[Required work] Two lines in the listing below mark the span: one contains "[06] 원격저장소를 제공하는 서비스는 GitHub 밖에 없다.*" and one contains "- 👀 I’m interested in programming". Reproduce both of them and everything between, exactly.
Content starts
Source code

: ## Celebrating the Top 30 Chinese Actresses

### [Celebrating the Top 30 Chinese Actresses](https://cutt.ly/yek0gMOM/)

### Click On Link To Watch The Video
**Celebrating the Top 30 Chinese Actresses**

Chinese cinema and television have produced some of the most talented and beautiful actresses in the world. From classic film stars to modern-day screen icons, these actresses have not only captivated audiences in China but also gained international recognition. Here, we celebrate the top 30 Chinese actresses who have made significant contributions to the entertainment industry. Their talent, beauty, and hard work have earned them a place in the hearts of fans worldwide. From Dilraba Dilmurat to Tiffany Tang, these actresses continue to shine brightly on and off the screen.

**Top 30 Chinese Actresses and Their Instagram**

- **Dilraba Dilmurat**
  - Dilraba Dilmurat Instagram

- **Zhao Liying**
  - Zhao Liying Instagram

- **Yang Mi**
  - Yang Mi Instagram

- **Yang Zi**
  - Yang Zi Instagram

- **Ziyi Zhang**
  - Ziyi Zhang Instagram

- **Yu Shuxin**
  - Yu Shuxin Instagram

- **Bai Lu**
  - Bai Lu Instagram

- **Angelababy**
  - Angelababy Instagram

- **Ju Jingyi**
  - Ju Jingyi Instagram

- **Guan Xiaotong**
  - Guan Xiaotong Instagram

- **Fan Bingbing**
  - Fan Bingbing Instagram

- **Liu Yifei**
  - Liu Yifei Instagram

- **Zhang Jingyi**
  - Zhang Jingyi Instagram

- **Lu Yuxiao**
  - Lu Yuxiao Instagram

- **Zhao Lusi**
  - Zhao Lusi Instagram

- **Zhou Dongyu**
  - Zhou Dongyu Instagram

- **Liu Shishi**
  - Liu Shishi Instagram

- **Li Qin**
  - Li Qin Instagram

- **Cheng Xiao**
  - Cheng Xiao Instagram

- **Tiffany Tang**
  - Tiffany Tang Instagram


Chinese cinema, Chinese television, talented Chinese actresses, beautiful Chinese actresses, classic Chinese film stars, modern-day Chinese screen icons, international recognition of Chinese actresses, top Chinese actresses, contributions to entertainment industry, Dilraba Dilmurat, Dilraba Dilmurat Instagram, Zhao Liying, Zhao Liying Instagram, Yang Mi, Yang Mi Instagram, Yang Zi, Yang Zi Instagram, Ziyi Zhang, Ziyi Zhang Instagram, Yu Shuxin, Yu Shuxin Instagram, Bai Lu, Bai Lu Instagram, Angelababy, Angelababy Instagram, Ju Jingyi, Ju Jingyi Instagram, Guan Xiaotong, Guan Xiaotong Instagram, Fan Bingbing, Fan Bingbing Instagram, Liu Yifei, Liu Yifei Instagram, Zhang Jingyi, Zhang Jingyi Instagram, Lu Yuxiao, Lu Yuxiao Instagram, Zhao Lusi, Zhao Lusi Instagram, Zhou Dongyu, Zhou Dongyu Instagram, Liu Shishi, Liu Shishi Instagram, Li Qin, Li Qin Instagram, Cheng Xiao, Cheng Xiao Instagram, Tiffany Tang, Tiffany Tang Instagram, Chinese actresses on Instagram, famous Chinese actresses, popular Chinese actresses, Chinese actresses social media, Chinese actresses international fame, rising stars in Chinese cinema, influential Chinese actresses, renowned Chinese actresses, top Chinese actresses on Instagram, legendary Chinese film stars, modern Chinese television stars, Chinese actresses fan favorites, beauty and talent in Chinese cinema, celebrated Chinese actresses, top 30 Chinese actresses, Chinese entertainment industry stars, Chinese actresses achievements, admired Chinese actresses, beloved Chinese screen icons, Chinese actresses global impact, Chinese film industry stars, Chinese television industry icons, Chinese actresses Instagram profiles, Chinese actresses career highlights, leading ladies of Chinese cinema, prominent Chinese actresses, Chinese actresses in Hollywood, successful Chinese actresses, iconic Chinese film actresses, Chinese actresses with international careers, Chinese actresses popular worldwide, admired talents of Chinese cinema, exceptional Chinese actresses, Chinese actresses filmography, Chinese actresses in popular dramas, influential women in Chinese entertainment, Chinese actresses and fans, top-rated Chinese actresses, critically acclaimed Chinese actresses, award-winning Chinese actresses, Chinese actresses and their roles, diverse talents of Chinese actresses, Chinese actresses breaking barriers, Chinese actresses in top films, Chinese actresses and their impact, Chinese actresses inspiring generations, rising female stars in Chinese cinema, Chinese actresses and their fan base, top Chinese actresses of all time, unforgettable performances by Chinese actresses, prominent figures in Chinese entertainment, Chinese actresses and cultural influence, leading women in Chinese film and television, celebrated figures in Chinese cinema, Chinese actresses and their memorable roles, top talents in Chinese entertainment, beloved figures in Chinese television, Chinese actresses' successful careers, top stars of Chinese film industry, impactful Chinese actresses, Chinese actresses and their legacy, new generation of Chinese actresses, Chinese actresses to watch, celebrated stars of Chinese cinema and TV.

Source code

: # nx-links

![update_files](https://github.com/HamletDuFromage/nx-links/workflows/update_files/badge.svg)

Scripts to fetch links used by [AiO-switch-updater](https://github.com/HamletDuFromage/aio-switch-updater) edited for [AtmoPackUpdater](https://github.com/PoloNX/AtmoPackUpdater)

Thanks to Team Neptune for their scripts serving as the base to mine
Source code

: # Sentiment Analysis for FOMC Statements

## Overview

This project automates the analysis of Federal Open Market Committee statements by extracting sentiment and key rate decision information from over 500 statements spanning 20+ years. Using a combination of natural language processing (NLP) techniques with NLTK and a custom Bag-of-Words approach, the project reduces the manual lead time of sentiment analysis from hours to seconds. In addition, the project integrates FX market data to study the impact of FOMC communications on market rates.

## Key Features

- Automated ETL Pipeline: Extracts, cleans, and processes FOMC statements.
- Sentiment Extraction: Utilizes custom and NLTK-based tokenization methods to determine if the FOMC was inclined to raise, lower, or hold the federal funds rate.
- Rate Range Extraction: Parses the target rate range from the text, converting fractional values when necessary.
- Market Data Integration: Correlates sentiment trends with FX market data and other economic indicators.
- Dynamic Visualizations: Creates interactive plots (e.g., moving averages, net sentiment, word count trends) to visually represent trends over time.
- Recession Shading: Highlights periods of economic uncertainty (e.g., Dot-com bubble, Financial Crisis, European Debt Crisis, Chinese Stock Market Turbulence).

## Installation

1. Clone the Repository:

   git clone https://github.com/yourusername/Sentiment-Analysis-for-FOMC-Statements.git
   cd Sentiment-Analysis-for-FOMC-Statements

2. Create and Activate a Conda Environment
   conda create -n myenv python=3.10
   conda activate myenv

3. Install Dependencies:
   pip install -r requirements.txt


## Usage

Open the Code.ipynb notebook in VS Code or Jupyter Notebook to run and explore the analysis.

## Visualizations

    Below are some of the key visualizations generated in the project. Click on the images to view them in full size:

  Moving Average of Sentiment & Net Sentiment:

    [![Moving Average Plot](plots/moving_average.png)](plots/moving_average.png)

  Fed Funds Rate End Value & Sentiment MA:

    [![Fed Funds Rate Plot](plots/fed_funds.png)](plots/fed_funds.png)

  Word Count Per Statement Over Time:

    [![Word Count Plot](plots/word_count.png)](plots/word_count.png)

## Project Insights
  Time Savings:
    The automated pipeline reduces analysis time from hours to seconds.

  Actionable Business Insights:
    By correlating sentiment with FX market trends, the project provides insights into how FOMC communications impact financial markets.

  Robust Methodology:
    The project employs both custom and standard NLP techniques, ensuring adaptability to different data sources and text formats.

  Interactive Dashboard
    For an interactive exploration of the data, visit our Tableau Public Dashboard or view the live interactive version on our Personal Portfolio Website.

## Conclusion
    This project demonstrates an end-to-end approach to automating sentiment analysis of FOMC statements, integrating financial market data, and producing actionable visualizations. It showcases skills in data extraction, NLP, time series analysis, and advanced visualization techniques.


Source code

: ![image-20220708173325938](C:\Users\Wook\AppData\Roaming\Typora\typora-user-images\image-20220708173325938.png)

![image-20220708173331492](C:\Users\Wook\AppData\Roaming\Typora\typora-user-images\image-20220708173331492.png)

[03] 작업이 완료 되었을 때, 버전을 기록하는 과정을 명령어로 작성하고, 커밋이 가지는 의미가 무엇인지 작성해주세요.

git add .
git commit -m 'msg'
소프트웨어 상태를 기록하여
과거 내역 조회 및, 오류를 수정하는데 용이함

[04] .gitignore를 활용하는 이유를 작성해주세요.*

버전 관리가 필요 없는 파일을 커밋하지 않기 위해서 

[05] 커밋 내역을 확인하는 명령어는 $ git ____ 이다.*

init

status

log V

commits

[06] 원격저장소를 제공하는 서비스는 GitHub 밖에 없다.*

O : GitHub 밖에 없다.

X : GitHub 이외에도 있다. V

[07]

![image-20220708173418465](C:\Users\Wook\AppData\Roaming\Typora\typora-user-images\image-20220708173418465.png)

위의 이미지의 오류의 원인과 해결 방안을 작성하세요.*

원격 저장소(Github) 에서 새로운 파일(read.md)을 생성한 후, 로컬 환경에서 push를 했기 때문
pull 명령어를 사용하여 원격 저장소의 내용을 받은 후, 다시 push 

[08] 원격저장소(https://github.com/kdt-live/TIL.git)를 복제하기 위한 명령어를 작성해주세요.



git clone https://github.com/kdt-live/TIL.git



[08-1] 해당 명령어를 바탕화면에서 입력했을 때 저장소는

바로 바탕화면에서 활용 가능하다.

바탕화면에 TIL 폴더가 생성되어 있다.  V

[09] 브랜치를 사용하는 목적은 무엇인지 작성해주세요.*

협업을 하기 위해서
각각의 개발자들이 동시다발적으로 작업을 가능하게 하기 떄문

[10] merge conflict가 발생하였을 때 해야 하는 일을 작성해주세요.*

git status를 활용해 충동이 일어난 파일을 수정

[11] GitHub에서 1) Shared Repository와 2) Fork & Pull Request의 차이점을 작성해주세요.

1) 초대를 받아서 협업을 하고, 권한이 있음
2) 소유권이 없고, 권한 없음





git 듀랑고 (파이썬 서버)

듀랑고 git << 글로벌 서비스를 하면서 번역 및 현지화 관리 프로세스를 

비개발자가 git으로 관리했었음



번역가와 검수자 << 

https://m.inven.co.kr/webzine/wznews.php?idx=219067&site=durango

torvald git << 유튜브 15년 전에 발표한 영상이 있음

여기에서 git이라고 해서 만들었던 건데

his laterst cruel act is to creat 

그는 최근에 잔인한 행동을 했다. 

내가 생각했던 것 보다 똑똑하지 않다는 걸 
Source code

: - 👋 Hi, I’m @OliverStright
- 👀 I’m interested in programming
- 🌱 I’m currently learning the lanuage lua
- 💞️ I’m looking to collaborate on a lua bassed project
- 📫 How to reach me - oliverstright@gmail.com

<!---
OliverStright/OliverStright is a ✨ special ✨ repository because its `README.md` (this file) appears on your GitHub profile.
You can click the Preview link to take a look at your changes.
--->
Content ends
[Answer section]
[06] 원격저장소를 제공하는 서비스는 GitHub 밖에 없다.*

O : GitHub 밖에 없다.

X : GitHub 이외에도 있다. V

[07]

![image-20220708173418465](C:\Users\Wook\AppData\Roaming\Typora\typora-user-images\image-20220708173418465.png)

위의 이미지의 오류의 원인과 해결 방안을 작성하세요.*

원격 저장소(Github) 에서 새로운 파일(read.md)을 생성한 후, 로컬 환경에서 push를 했기 때문
pull 명령어를 사용하여 원격 저장소의 내용을 받은 후, 다시 push 

[08] 원격저장소(https://github.com/kdt-live/TIL.git)를 복제하기 위한 명령어를 작성해주세요.



git clone https://github.com/kdt-live/TIL.git



[08-1] 해당 명령어를 바탕화면에서 입력했을 때 저장소는

바로 바탕화면에서 활용 가능하다.

바탕화면에 TIL 폴더가 생성되어 있다.  V

[09] 브랜치를 사용하는 목적은 무엇인지 작성해주세요.*

협업을 하기 위해서
각각의 개발자들이 동시다발적으로 작업을 가능하게 하기 떄문

[10] merge conflict가 발생하였을 때 해야 하는 일을 작성해주세요.*

git status를 활용해 충동이 일어난 파일을 수정

[11] GitHub에서 1) Shared Repository와 2) Fork & Pull Request의 차이점을 작성해주세요.

1) 초대를 받아서 협업을 하고, 권한이 있음
2) 소유권이 없고, 권한 없음





git 듀랑고 (파이썬 서버)

듀랑고 git << 글로벌 서비스를 하면서 번역 및 현지화 관리 프로세스를 

비개발자가 git으로 관리했었음



번역가와 검수자 << 

https://m.inven.co.kr/webzine/wznews.php?idx=219067&site=durango

torvald git << 유튜브 15년 전에 발표한 영상이 있음

여기에서 git이라고 해서 만들었던 건데

his laterst cruel act is to creat 

그는 최근에 잔인한 행동을 했다. 

내가 생각했던 것 보다 똑똑하지 않다는 걸 
Source code

: - 👋 Hi, I’m @OliverStright
- 👀 I’m interested in programming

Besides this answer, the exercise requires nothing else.